EXERCISE PROMPT: Go through the entries below and return every line that contains "best".

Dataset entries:
····················

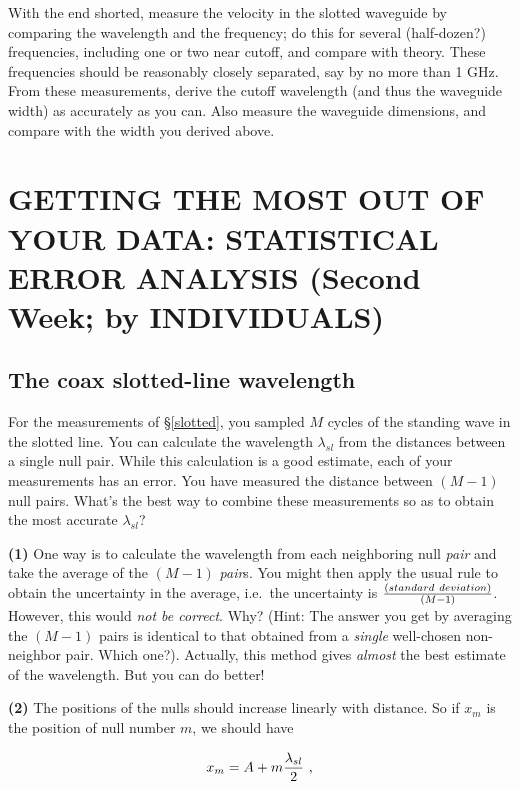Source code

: \documentclass[12pt,preprint]{aastex}
\begin{document}
With the end shorted, measure the velocity in the slotted waveguide by
comparing the wavelength and the frequency; do this for several
(half-dozen?) frequencies, including one or two near cutoff, and compare
with theory.  These frequencies should be reasonably closely separated,
say by no more than 1 GHz.  From these measurements, derive the cutoff
wavelength (and thus the waveguide width) as accurately as you can.
Also measure the waveguide dimensions, and compare 
with the width you derived above.

\section {GETTING THE MOST OUT OF YOUR DATA: STATISTICAL ERROR
ANALYSIS (Second Week; by INDIVIDUALS)} \label{secondweek}

\subsection{The coax slotted-line wavelength} \label{lbandcoax} 
\label{slottedls}

	For the measurements of \S \ref{slotted}, you sampled $M$
        cycles of the standing wave in the slotted line. You can
        calculate the wavelength $\lambda_{sl}$ from the distances
        between a single null pair. While this calculation is a good
        estimate, each of your measurements has an error. You have
        measured the distance between $(M-1)$ null pairs. What's the
        best way to combine these measurements so as to obtain the most
        accurate $\lambda_{sl}$?

{\bf (1)} One way is to calculate the wavelength from each neighboring
null {\it pair} and take the average of the $(M-1)$ {\it pair}s.  You
might then apply the usual rule to obtain the uncertainty in the
average, i.e.\ the uncertainty is $(standard \ deviation) \over (M-1)$.
However, this would {\it not be correct}.  Why? (Hint: The answer you
get by averaging the $(M-1)$ pairs is identical to that obtained from a
{\it single} well-chosen non-neighbor pair.  Which one?).  Actually,
this method gives {\it almost} the best estimate of the wavelength.  But
you can do better!

	{\bf (2)} The positions of the nulls should increase linearly
with distance. So if $x_{m}$ is the position of null number $m$, we
should have

\begin{equation}
x_m = A + m {\lambda_{sl} \over 2} \ ,
\end{equation}
\end{document}

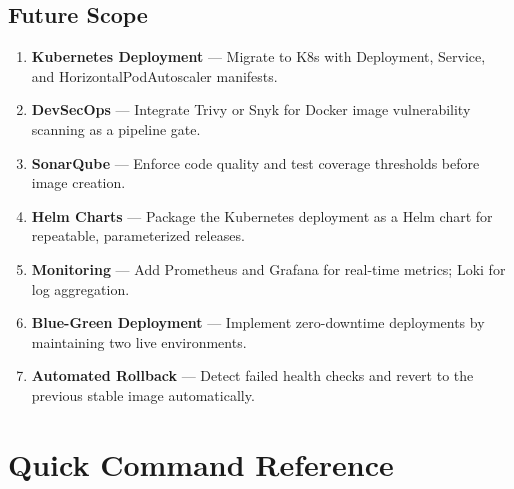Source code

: \documentclass[12pt,a4paper]{report}
\begin{document}
\section{Future Scope}

\begin{enumerate}[leftmargin=*, label=\arabic*.]
  \item \textbf{Kubernetes Deployment} — Migrate to K8s with Deployment, Service, and HorizontalPodAutoscaler manifests.
  \item \textbf{DevSecOps} — Integrate Trivy or Snyk for Docker image vulnerability scanning as a pipeline gate.
  \item \textbf{SonarQube} — Enforce code quality and test coverage thresholds before image creation.
  \item \textbf{Helm Charts} — Package the Kubernetes deployment as a Helm chart for repeatable, parameterized releases.
  \item \textbf{Monitoring} — Add Prometheus and Grafana for real-time metrics; Loki for log aggregation.
  \item \textbf{Blue-Green Deployment} — Implement zero-downtime deployments by maintaining two live environments.
  \item \textbf{Automated Rollback} — Detect failed health checks and revert to the previous stable image automatically.
\end{enumerate}


\appendix
\chapter{Quick Command Reference}
\end{document}
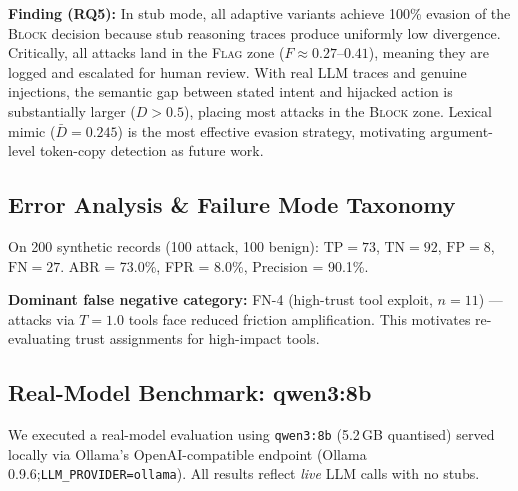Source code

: \documentclass[11pt,letterpaper]{article}
\begin{document}
\textbf{Finding (RQ5):} In stub mode, all adaptive variants achieve 100\%
evasion of the \textsc{Block} decision because stub reasoning traces produce
uniformly low divergence. Critically, all attacks land in the
\textsc{Flag} zone ($F \approx 0.27$--$0.41$), meaning they are logged and
escalated for human review. With real LLM traces and genuine injections, the
semantic gap between stated intent and hijacked action is substantially larger
($D > 0.5$), placing most attacks in the \textsc{Block} zone. Lexical mimic
($\bar{D} = 0.245$) is the most effective evasion strategy, motivating
argument-level token-copy detection as future work.

\subsection{Error Analysis \& Failure Mode Taxonomy}
\label{sec:errors}

On 200 synthetic records (100 attack, 100 benign):
$\mathrm{TP}=73$, $\mathrm{TN}=92$, $\mathrm{FP}=8$, $\mathrm{FN}=27$.
ABR = 73.0\%, FPR = 8.0\%, Precision = 90.1\%.

\textbf{Dominant false negative category:} FN-4 (high-trust tool exploit,
$n=11$) --- attacks via $T=1.0$ tools face reduced friction amplification.
This motivates re-evaluating trust assignments for high-impact tools.


\subsection{Real-Model Benchmark: qwen3:8b}
\label{sec:realmodel}

\noindent We executed a real-model evaluation using
\texttt{qwen3:8b} (5.2\,GB quantised) served locally via Ollama's
OpenAI-compatible endpoint (Ollama 0.9.6;\texttt{LLM\_PROVIDER=ollama}).
All results reflect \emph{live} LLM calls with no stubs.
\end{document}
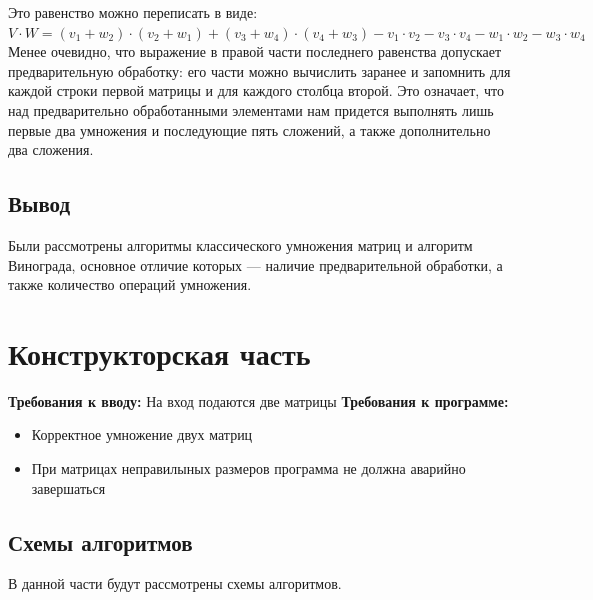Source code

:\documentclass[12pt]{report}
\begin{document}
Это равенство можно переписать в виде: \\
$V \cdot W=(v_1 + w_2) \cdot (v_2 + w_1) + (v_3 + w_4) \cdot (v_4 + w_3) - v_1 \cdot v_2 - v_3 \cdot v_4 - w_1 \cdot w_2 - w_3 \cdot w_4$\\

Менее очевидно, что выражение в правой части последнего равенства допускает предварительную обработку: его части можно вычислить заранее и запомнить для каждой строки первой матрицы и для каждого столбца второй. 
Это означает, что над предварительно обработанными элементами нам придется выполнять лишь первые два умножения и последующие пять сложений, а также дополнительно два сложения. 

\section{Вывод}
Были рассмотрены алгоритмы классического умножения матриц и алгоритм Винограда, основное отличие которых — наличие предварительной обработки, а также количество операций умножения.



\chapter{Конструкторская часть}
\textbf{Требования к вводу:}
На вход подаются две матрицы
\newline
\textbf{Требования к программе:}
\begin{itemize}
\item Корректное умножение двух матриц 
\item При матрицах неправилыных размеров программа не должна аварийно завершаться
\end{itemize}

\section{Схемы алгоритмов}
В данной части будут рассмотрены схемы алгоритмов.
\end{document}
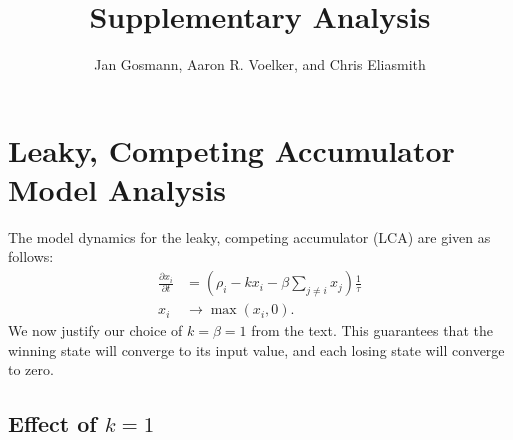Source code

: \documentclass[a4paper]{article}
\title{Supplementary Analysis}
\author{Jan Gosmann, Aaron R. Voelker, and Chris Eliasmith}
\begin{document}
\maketitle


\section{Leaky, Competing Accumulator Model Analysis}

The model dynamics for the leaky, competing accumulator (LCA) are given as follows:
\begin{equation}
    \begin{split}
        \frac{{\partial x}_i}{\partial t} &= \left(\rho_i - kx_i - \beta \sum_{j \neq i} x_j\right) \frac{1}{\tau} \\
        x_i &\rightarrow \max(x_i, 0) .
    \end{split}
\end{equation}
We now justify our choice of $k = \beta = 1$ from the text.
This guarantees that the winning state will converge to its input value, and each losing state will converge to zero.

\subsection{Effect of $k = 1$}
\end{document}
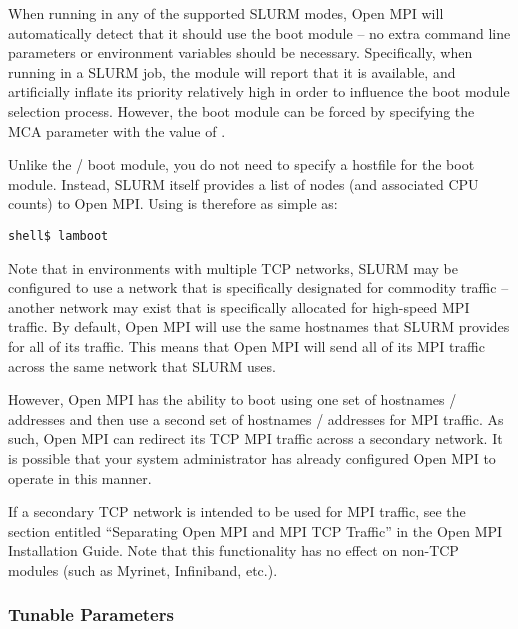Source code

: When running in any of the supported SLURM modes, Open MPI will
automatically detect that it should use the  boot module
-- no extra command line parameters or environment variables should be
necessary.
%
Specifically, when running in a SLURM job, the  module
will report that it is available, and artificially inflate its
priority relatively high in order to influence the boot module
selection process.
%
However, the  boot module can be forced by specifying the
 MCA parameter with the value of
.

Unlike the / boot module, you do not need to specify
a hostfile for the  boot module.  Instead, SLURM itself
provides a list of nodes (and associated CPU counts) to Open MPI.  Using
 is therefore as simple as:

\lstset{style=lam-cmdline}
\begin{lstlisting}
shell$ lamboot
\end{lstlisting}


Note that in environments with multiple TCP networks, SLURM may be
configured to use a network that is specifically designated for
commodity traffic -- another network may exist that is specifically
allocated for high-speed MPI traffic.  By default, Open MPI will use the
same hostnames that SLURM provides for all of its traffic.  This means
that Open MPI will send all of its MPI traffic across the same network that
SLURM uses.

However, Open MPI has the ability to boot using one set of hostnames /
addresses and then use a second set of hostnames / addresses for MPI
traffic.  As such, Open MPI can redirect its TCP MPI traffic across a
secondary network.  It is possible that your system administrator has
already configured Open MPI to operate in this manner.

If a secondary TCP network is intended to be used for MPI traffic, see
the section entitled ``Separating Open MPI and MPI TCP Traffic'' in the
Open MPI Installation Guide.  Note that this functionality has no
effect on non-TCP  modules (such as Myrinet, Infiniband,
etc.).



\subsubsection{Tunable Parameters}

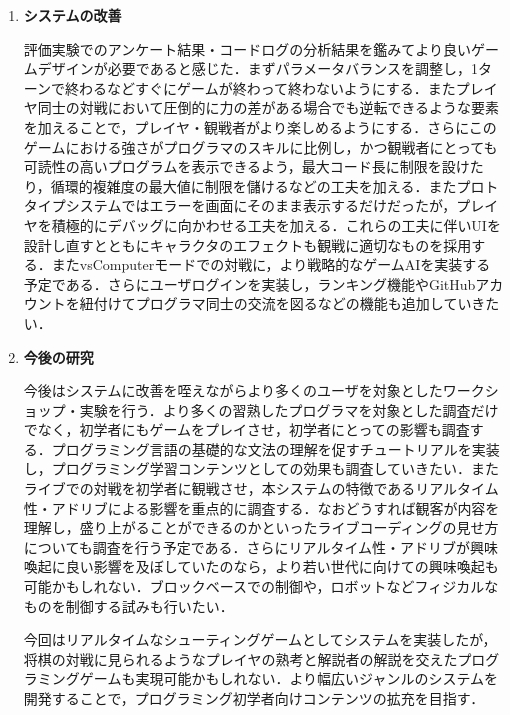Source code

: \begin{enumerate}
  \item {\bf システムの改善}

  評価実験でのアンケート結果・コードログの分析結果を鑑みてより良いゲームデザインが必要であると感じた．まずパラメータバランスを調整し，1ターンで終わるなどすぐにゲームが終わって終わないようにする．またプレイヤ同士の対戦において圧倒的に力の差がある場合でも逆転できるような要素を加えることで，プレイヤ・観戦者がより楽しめるようにする．さらにこのゲームにおける強さがプログラマのスキルに比例し，かつ観戦者にとっても可読性の高いプログラムを表示できるよう，最大コード長に制限を設けたり，循環的複雑度の最大値に制限を儲けるなどの工夫を加える．またプロトタイプシステムではエラーを画面にそのまま表示するだけだったが，プレイヤを積極的にデバッグに向かわせる工夫を加える．これらの工夫に伴いUIを設計し直すとともにキャラクタのエフェクトも観戦に適切なものを採用する．またvsComputerモードでの対戦に，より戦略的なゲームAIを実装する予定である．さらにユーザログインを実装し，ランキング機能やGitHubアカウントを紐付けてプログラマ同士の交流を図るなどの機能も追加していきたい．

  \item {\bf 今後の研究}

  今後はシステムに改善を咥えながらより多くのユーザを対象としたワークショップ・実験を行う．より多くの習熟したプログラマを対象とした調査だけでなく，初学者にもゲームをプレイさせ，初学者にとっての影響も調査する．プログラミング言語の基礎的な文法の理解を促すチュートリアルを実装し，プログラミング学習コンテンツとしての効果も調査していきたい．またライブでの対戦を初学者に観戦させ，本システムの特徴であるリアルタイム性・アドリブによる影響を重点的に調査する．なおどうすれば観客が内容を理解し，盛り上がることができるのかといったライブコーディングの見せ方についても調査を行う予定である．さらにリアルタイム性・アドリブが興味喚起に良い影響を及ぼしていたのなら，より若い世代に向けての興味喚起も可能かもしれない．ブロックベースでの制御や，ロボットなどフィジカルなものを制御する試みも行いたい．

  今回はリアルタイムなシューティングゲームとしてシステムを実装したが，将棋の対戦に見られるようなプレイヤの熟考と解説者の解説を交えたプログラミングゲームも実現可能かもしれない．より幅広いジャンルのシステムを開発することで，プログラミング初学者向けコンテンツの拡充を目指す．
\end{enumerate}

····················

TASK RESULT:
        best way to combine these measurements so as to obtain the most
this method gives {\it almost} the best estimate of the wavelength.  But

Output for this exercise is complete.